ソ連軍の攻撃
1945年4月20日。ヒトラーはその日、五十六歳の誕生日を迎えた。しかし、その日の彼の目覚めは今までの誕生日の中で最悪だった。
「この音はなんだ」
ヒトラーは地下壕に響き渡る地上の爆発音で目覚めた。彼とともに寝起きしているエヴァはまだ眠っているが、不愉快そうに眉をしかめている。
轟音とともに地響き、天井から伝わってくる部屋全体を包み込む振動、それが何度も繰り返されている。
ヒトラーは寝間着から背広へ着替え、自室を出た。そしてすぐに副官に命じて一人の士官に来させた。
「今何が起きている。敵爆撃機が爆弾を落としているのか」
「いえ、総統閣下。敵がベルリンに近づき、砲撃を加えている模様です。どこから撃っているのか、現在各地の観測所に調べさせています」
「砲撃だと、敵はそんなに近くまで来ているのか」
そこに別の士官がかけてくる。
「総統閣下、電話口までお越しください。空軍参謀長のコラー中将よりお電話です」
ヒトラーは副官についてくるようにいい、歩きながら、作戦会議を三十分後に開くので高官たちに招集をかけるよう命じた。

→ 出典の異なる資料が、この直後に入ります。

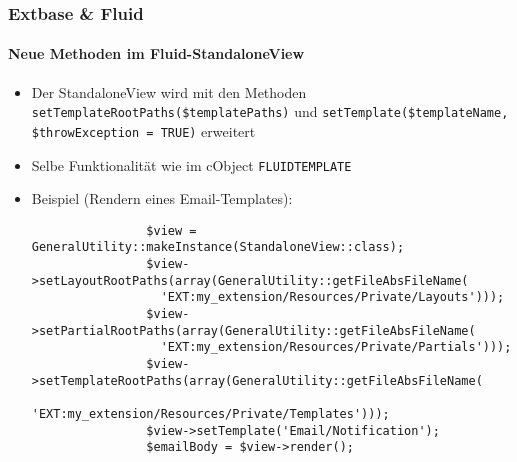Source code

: \begin{frame}[fragile]
	\frametitle{Extbase \& Fluid}
	\framesubtitle{Neue Methoden im Fluid-StandaloneView}

	\lstset{basicstyle=\tiny\ttfamily}

	\begin{itemize}

		\item Der StandaloneView wird mit den Methoden
			\texttt{setTemplateRootPaths(\$templatePaths)} und
			\texttt{setTemplate(\$templateName, \$throwException = TRUE)}
			erweitert

		\item Selbe Funktionalität wie im cObject \texttt{FLUIDTEMPLATE}

		\item Beispiel (Rendern eines Email-Templates):

			\begin{lstlisting}
				$view = GeneralUtility::makeInstance(StandaloneView::class);
				$view->setLayoutRootPaths(array(GeneralUtility::getFileAbsFileName(
				  'EXT:my_extension/Resources/Private/Layouts')));
				$view->setPartialRootPaths(array(GeneralUtility::getFileAbsFileName(
				  'EXT:my_extension/Resources/Private/Partials')));
				$view->setTemplateRootPaths(array(GeneralUtility::getFileAbsFileName(
				  'EXT:my_extension/Resources/Private/Templates')));
				$view->setTemplate('Email/Notification');
				$emailBody = $view->render();
			\end{lstlisting}

	\end{itemize}

\end{frame}


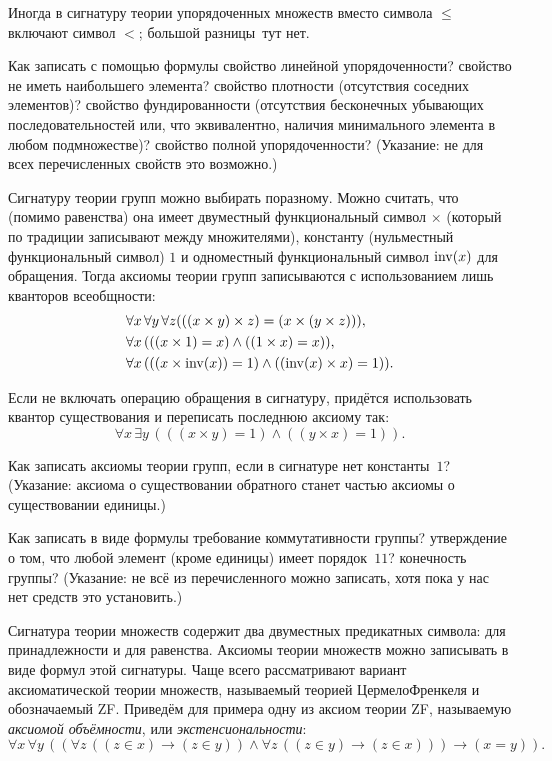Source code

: Иногда в сигнатуру теории упорядоченных множеств вместо символа
$\le$ включают символ $<$; большой разницы~тут нет.

\begin{problem}
Как записать с помощью формулы свойство линейной
упорядоченности? свойство не иметь наибольшего элемента?
свойство плотности (отсутствия соседних элементов)? свойство
фундированности (отсутствия бесконечных убывающих последовательностей\т
или, что эквивалентно, наличия минимального элемента в любом подмножестве)?
свойство полной упорядоченности? (Указание: не
для всех перечисленных свойств это возможно.)
\end{problem}

Сигнатуру теории групп можно выбирать по\д разному. Можно
считать, что (помимо равенства) она имеет двуместный
функциональный символ $\times$ (который по традиции записывают
между множителями), константу (нульместный функциональный
символ) $1$ и одноместный функциональный символ $\inv(x)$ для
обращения. Тогда аксиомы теории групп записываются с
использованием лишь кванторов всеобщности:
        \begin{align*}
&\forall x\,\forall y\,\forall z
      (((x\times y)\times z)=(x\times(y\times z))),\\
&\forall x\, (((x\times 1)= x)\land((1\times x)=x)),\\
&\forall x\, (((x\times \inv(x))= 1)\land((\inv(x)\times x)=1)).
        \end{align*}

Если не включать операцию обращения в сигнатуру, придётся
использовать квантор существования и переписать последнюю
аксиому так:
        $$
\forall x\, \exists y\,((( x\times y)= 1)\land((y\times x)=1)).
        $$

\begin{problem}
Как записать аксиомы теории групп, если в сигнатуре нет константы~$1$?
(Указание: аксиома о существовании обратного станет частью аксиомы
о существовании единицы.)
\end{problem}

\begin{problem}
Как записать в виде формулы требование коммутативности
группы? утверждение о том, что любой элемент (кроме единицы)
имеет порядок~$11$? конечность группы? (Указание: не всё из
перечисленного можно записать, хотя пока у нас нет средств это
установить.)
\end{problem}

Сигнатура теории множеств содержит два двуместных предикатных
символа: для принадлежности и для равенства. Аксиомы теории
множеств можно записывать в виде формул этой сигнатуры. Чаще
всего рассматривают вариант аксиоматической теории множеств,
называемый теорией Цермело\ч Френкеля%
%
%
и обозначаемый ZF.%
Приведём для примера одну из аксиом теории ZF, называемую
\emph{аксиомой объёмности}, или \emph{экстенсиональности}:%
$$
\forall x\,\forall y\,((\forall z\,((z\in x)\to(z\in y))\land
                        \forall z\,((z\in y)\to(z\in x))) \to (x=y)).
$$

「コラーか、ベルリンは砲撃を受けている。この音は君にもきこえるだろう?」
「いえ、聞こえません」
「それで、どこから撃ってきている。長射程の列車砲が近くに来ているようだ。空軍はただちに攻撃を加えてくれ」
「いえ、敵が投入している長距離砲というものは確認されていません」
「ではこれはなんだ」
「もっと小さな砲です。それもせいぜい100ミリ前後の」
そこで、ヒトラーは思わず息をのんだ。
「それでは、敵はかなり近くにいるのか……わが軍は何をしている」
「ブランデンブルク各観測所の報告を総合したことによりますと、ソ連軍はベルリンまで十数キロの位置まで進撃し、戦車や大砲でベルリンに攻撃を加えているようです。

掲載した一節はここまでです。